■ EXERCISE:
Go through the data from its first line and retype each line, stopping once the line containing "(Wall) you have*." has been retyped.

INPUT START

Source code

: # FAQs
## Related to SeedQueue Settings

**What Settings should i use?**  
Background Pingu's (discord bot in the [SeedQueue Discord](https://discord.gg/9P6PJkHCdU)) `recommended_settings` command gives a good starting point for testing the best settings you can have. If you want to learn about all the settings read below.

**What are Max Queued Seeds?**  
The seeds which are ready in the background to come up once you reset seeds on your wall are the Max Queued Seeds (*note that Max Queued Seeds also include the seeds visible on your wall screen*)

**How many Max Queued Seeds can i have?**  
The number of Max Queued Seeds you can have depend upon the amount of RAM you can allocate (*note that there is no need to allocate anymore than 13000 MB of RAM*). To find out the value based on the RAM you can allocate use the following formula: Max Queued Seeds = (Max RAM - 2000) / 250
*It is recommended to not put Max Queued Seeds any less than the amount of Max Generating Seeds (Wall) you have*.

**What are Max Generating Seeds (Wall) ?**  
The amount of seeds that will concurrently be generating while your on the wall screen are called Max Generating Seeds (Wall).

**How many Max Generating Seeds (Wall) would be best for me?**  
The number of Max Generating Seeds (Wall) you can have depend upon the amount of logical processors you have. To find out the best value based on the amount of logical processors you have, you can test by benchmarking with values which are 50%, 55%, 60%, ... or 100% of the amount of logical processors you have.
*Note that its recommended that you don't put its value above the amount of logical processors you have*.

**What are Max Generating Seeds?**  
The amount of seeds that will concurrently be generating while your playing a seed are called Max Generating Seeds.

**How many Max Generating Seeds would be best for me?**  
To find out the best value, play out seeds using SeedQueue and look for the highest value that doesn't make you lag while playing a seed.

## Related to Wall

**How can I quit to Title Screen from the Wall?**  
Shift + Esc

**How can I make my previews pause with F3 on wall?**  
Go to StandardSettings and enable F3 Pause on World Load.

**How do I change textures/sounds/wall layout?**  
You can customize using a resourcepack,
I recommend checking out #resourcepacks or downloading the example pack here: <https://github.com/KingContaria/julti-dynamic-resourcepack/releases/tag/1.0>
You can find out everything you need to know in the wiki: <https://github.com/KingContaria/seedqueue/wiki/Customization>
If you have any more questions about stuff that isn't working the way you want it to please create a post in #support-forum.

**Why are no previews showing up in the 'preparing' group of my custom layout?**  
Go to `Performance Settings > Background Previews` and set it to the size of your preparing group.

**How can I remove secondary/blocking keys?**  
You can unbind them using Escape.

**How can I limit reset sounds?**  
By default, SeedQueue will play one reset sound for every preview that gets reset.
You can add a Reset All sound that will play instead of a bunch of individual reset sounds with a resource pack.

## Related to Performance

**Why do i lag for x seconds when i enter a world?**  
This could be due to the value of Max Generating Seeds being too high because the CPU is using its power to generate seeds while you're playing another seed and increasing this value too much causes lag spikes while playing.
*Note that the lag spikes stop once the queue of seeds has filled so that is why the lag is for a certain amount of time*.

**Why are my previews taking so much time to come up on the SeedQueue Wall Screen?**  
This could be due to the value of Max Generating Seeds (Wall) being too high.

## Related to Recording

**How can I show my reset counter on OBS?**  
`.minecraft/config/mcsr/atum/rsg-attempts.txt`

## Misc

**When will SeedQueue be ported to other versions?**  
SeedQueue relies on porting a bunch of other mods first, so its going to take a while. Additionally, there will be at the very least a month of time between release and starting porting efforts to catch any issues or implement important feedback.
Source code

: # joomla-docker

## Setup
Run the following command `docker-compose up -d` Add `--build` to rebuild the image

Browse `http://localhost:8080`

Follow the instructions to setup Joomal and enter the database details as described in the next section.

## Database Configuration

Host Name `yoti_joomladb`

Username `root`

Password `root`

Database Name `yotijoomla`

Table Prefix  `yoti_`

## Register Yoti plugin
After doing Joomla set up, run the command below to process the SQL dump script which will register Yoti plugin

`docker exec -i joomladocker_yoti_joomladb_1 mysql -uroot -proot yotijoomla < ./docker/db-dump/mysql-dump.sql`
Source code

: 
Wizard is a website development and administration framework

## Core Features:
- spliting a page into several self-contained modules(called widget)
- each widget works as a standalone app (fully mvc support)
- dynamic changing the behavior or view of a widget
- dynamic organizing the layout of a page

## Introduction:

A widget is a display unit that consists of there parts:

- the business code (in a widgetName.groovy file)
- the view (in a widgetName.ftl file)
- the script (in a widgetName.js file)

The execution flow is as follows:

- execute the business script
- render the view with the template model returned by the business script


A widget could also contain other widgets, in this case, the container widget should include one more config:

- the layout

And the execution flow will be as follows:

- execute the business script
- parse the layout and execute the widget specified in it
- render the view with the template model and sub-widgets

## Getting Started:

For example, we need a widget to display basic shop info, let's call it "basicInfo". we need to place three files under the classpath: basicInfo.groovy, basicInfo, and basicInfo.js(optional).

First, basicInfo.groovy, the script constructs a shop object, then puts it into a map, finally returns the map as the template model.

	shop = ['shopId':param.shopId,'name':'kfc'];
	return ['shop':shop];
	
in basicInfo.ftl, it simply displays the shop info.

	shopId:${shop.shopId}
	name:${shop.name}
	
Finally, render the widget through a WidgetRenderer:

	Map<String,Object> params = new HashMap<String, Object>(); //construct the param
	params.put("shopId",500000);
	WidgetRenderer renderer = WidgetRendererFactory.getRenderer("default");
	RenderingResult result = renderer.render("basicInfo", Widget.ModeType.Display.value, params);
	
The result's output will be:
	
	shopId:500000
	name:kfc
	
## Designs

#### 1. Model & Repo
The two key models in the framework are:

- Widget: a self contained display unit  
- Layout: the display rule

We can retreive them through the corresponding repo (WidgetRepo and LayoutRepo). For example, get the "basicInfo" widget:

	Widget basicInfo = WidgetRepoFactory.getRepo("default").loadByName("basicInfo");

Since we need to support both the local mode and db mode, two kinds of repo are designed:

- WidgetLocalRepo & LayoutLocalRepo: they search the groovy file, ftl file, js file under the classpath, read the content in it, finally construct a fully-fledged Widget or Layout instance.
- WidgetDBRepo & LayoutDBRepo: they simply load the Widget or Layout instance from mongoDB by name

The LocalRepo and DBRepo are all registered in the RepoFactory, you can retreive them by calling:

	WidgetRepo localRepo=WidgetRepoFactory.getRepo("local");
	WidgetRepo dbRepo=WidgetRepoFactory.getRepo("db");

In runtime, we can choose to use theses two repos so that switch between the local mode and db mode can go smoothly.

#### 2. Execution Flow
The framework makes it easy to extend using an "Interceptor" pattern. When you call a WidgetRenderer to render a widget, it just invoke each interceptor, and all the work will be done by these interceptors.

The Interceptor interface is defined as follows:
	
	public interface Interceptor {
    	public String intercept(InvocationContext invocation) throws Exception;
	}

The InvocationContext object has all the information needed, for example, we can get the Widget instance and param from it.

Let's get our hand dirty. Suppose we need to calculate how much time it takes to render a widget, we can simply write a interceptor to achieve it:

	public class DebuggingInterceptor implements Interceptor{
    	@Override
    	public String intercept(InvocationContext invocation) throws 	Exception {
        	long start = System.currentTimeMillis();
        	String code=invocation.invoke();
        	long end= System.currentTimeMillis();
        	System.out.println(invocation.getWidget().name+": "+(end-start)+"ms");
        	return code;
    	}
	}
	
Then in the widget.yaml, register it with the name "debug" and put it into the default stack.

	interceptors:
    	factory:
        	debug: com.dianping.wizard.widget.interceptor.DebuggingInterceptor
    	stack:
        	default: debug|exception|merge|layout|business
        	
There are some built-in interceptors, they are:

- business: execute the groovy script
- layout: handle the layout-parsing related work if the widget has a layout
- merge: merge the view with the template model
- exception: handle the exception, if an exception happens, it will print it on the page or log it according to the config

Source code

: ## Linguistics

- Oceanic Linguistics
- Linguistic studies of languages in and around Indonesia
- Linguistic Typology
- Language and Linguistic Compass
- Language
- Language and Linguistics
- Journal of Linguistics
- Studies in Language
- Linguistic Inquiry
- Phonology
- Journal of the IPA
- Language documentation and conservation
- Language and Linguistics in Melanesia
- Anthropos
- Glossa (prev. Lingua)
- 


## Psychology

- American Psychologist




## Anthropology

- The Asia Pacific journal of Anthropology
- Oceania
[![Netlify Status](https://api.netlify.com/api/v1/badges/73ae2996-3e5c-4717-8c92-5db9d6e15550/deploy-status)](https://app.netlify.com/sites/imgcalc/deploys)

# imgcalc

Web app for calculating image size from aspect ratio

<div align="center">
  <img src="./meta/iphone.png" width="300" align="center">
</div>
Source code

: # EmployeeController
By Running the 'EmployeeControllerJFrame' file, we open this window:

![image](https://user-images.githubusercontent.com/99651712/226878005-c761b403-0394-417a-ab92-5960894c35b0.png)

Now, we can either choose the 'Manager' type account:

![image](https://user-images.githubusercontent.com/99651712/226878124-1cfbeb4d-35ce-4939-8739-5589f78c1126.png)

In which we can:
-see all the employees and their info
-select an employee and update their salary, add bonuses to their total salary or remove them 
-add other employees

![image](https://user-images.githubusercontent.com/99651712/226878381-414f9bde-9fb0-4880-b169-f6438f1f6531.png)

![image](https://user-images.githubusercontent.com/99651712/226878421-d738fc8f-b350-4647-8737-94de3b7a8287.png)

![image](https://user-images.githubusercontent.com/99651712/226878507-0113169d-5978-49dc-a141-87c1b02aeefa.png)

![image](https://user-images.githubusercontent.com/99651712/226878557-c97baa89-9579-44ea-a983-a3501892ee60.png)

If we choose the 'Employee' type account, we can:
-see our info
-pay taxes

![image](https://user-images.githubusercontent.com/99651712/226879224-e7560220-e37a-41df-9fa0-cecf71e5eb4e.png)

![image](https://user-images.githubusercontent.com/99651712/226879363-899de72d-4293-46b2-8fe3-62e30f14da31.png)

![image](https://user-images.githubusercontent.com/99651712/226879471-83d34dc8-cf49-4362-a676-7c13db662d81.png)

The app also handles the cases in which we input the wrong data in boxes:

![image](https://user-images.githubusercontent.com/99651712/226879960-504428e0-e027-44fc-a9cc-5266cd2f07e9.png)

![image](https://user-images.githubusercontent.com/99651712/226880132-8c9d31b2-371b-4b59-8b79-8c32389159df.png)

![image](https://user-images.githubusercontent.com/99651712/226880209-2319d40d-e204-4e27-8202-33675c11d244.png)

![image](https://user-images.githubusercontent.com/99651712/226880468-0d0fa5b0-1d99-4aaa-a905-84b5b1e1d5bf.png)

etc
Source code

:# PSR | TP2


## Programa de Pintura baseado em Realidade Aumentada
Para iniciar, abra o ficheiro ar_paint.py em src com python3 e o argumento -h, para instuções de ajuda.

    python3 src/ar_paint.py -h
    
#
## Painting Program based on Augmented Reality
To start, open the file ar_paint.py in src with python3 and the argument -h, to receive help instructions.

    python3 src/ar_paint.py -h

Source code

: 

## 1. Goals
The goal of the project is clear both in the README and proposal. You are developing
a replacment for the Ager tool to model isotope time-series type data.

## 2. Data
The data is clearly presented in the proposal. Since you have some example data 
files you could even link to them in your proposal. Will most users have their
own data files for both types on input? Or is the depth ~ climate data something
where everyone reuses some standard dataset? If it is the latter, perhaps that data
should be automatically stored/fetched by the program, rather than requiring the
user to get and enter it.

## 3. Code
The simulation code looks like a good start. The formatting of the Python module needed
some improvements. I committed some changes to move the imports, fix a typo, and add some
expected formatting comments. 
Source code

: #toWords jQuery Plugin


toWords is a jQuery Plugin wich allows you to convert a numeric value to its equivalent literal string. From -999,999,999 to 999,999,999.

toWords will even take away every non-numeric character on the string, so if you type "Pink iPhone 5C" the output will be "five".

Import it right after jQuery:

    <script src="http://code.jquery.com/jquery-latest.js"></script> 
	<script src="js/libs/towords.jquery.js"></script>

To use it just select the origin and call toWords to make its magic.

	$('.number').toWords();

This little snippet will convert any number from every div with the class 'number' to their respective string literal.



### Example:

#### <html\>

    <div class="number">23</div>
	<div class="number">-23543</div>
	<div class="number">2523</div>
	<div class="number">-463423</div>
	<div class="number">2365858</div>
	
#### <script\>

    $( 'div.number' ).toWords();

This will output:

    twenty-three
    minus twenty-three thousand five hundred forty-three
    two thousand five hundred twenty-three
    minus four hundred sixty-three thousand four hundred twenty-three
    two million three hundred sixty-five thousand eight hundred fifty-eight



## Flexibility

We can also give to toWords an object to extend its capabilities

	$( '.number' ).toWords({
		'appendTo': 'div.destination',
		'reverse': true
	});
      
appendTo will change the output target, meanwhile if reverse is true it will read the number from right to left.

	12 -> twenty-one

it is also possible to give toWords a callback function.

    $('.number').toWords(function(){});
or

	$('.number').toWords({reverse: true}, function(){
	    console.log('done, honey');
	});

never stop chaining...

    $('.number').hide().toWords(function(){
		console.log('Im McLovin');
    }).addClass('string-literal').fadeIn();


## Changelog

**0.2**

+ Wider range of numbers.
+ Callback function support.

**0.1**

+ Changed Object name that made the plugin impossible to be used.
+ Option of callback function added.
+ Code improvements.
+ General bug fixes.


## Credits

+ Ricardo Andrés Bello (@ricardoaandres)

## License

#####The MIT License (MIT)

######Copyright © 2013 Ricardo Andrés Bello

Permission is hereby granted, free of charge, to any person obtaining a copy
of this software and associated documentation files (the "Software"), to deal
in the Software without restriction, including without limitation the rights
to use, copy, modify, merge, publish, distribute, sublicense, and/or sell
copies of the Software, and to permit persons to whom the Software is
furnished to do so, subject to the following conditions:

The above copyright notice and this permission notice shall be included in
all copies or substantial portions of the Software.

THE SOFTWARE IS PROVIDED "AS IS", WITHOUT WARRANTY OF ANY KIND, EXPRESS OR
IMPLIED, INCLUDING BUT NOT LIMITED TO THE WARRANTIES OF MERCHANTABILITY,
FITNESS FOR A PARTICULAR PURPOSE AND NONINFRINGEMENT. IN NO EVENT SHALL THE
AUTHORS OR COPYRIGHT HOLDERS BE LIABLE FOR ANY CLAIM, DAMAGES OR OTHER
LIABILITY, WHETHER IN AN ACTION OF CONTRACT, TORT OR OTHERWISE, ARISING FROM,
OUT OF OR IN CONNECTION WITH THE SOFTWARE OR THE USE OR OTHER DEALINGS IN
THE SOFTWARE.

INPUT END

■ ANSWER TO THE EXERCISE:
Source code

: # FAQs
## Related to SeedQueue Settings

**What Settings should i use?**  
Background Pingu's (discord bot in the [SeedQueue Discord](https://discord.gg/9P6PJkHCdU)) `recommended_settings` command gives a good starting point for testing the best settings you can have. If you want to learn about all the settings read below.

**What are Max Queued Seeds?**  
The seeds which are ready in the background to come up once you reset seeds on your wall are the Max Queued Seeds (*note that Max Queued Seeds also include the seeds visible on your wall screen*)

**How many Max Queued Seeds can i have?**  
The number of Max Queued Seeds you can have depend upon the amount of RAM you can allocate (*note that there is no need to allocate anymore than 13000 MB of RAM*). To find out the value based on the RAM you can allocate use the following formula: Max Queued Seeds = (Max RAM - 2000) / 250
*It is recommended to not put Max Queued Seeds any less than the amount of Max Generating Seeds (Wall) you have*.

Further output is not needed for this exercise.